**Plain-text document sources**
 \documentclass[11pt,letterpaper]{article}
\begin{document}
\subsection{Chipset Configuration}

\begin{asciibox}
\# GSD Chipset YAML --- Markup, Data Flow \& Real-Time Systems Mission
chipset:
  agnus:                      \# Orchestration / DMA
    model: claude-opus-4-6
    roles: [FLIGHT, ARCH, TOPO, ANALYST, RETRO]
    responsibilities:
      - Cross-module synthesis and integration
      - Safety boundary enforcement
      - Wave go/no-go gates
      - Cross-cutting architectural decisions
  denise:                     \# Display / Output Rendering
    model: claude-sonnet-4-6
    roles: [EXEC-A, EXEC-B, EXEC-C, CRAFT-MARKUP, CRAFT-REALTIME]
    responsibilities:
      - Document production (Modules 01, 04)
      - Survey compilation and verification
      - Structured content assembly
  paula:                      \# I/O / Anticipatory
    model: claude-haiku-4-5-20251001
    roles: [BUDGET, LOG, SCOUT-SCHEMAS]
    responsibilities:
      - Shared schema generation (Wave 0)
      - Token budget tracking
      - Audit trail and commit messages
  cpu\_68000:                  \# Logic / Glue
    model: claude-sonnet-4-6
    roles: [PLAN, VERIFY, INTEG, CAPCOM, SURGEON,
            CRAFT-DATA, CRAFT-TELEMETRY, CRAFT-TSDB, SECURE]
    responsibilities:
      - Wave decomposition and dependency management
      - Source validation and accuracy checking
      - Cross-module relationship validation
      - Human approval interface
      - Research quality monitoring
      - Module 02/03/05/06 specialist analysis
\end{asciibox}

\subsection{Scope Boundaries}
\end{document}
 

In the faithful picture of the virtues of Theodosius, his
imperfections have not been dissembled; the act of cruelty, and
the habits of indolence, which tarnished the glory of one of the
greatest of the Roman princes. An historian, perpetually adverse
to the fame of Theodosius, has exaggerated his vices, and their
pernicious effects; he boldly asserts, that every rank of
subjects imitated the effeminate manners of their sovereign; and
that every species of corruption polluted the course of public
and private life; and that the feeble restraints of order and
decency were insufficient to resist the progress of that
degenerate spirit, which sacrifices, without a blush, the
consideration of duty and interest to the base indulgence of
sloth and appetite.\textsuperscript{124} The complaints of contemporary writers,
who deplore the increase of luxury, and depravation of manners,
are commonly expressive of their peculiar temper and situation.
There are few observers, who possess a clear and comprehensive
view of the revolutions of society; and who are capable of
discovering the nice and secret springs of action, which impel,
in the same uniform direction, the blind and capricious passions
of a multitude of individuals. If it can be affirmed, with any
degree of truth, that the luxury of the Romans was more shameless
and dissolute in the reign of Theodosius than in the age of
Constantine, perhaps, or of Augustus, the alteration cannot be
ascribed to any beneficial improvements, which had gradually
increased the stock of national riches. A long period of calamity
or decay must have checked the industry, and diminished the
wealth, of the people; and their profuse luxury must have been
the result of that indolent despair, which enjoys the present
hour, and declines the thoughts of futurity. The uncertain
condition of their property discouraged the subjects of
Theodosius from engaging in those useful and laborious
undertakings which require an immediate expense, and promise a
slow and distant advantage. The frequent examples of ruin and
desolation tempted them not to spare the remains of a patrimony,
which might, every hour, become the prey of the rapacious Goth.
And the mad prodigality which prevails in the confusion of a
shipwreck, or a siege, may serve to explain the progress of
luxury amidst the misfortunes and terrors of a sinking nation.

**TASK ITEM**
What is needed is an exact copy of every entry.

**COMPLETED TASK**
 \documentclass[11pt,letterpaper]{article}
\begin{document}
\subsection{Chipset Configuration}

\begin{asciibox}
\# GSD Chipset YAML --- Markup, Data Flow \& Real-Time Systems Mission
chipset:
  agnus:                      \# Orchestration / DMA
    model: claude-opus-4-6
    roles: [FLIGHT, ARCH, TOPO, ANALYST, RETRO]
    responsibilities:
      - Cross-module synthesis and integration
      - Safety boundary enforcement
      - Wave go/no-go gates
      - Cross-cutting architectural decisions
  denise:                     \# Display / Output Rendering
    model: claude-sonnet-4-6
    roles: [EXEC-A, EXEC-B, EXEC-C, CRAFT-MARKUP, CRAFT-REALTIME]
    responsibilities:
      - Document production (Modules 01, 04)
      - Survey compilation and verification
      - Structured content assembly
  paula:                      \# I/O / Anticipatory
    model: claude-haiku-4-5-20251001
    roles: [BUDGET, LOG, SCOUT-SCHEMAS]
    responsibilities:
      - Shared schema generation (Wave 0)
      - Token budget tracking
      - Audit trail and commit messages
  cpu\_68000:                  \# Logic / Glue
    model: claude-sonnet-4-6
    roles: [PLAN, VERIFY, INTEG, CAPCOM, SURGEON,
            CRAFT-DATA, CRAFT-TELEMETRY, CRAFT-TSDB, SECURE]
    responsibilities:
      - Wave decomposition and dependency management
      - Source validation and accuracy checking
      - Cross-module relationship validation
      - Human approval interface
      - Research quality monitoring
      - Module 02/03/05/06 specialist analysis
\end{asciibox}

\subsection{Scope Boundaries}
\end{document}
 

In the faithful picture of the virtues of Theodosius, his
imperfections have not been dissembled; the act of cruelty, and
the habits of indolence, which tarnished the glory of one of the
greatest of the Roman princes. An historian, perpetually adverse
to the fame of Theodosius, has exaggerated his vices, and their
pernicious effects; he boldly asserts, that every rank of
subjects imitated the effeminate manners of their sovereign; and
that every species of corruption polluted the course of public
and private life; and that the feeble restraints of order and
decency were insufficient to resist the progress of that
degenerate spirit, which sacrifices, without a blush, the
consideration of duty and interest to the base indulgence of
sloth and appetite.\textsuperscript{124} The complaints of contemporary writers,
who deplore the increase of luxury, and depravation of manners,
are commonly expressive of their peculiar temper and situation.
There are few observers, who possess a clear and comprehensive
view of the revolutions of society; and who are capable of
discovering the nice and secret springs of action, which impel,
in the same uniform direction, the blind and capricious passions
of a multitude of individuals. If it can be affirmed, with any
degree of truth, that the luxury of the Romans was more shameless
and dissolute in the reign of Theodosius than in the age of
Constantine, perhaps, or of Augustus, the alteration cannot be
ascribed to any beneficial improvements, which had gradually
increased the stock of national riches. A long period of calamity
or decay must have checked the industry, and diminished the
wealth, of the people; and their profuse luxury must have been
the result of that indolent despair, which enjoys the present
hour, and declines the thoughts of futurity. The uncertain
condition of their property discouraged the subjects of
Theodosius from engaging in those useful and laborious
undertakings which require an immediate expense, and promise a
slow and distant advantage. The frequent examples of ruin and
desolation tempted them not to spare the remains of a patrimony,
which might, every hour, become the prey of the rapacious Goth.
And the mad prodigality which prevails in the confusion of a
shipwreck, or a siege, may serve to explain the progress of
luxury amidst the misfortunes and terrors of a sinking nation.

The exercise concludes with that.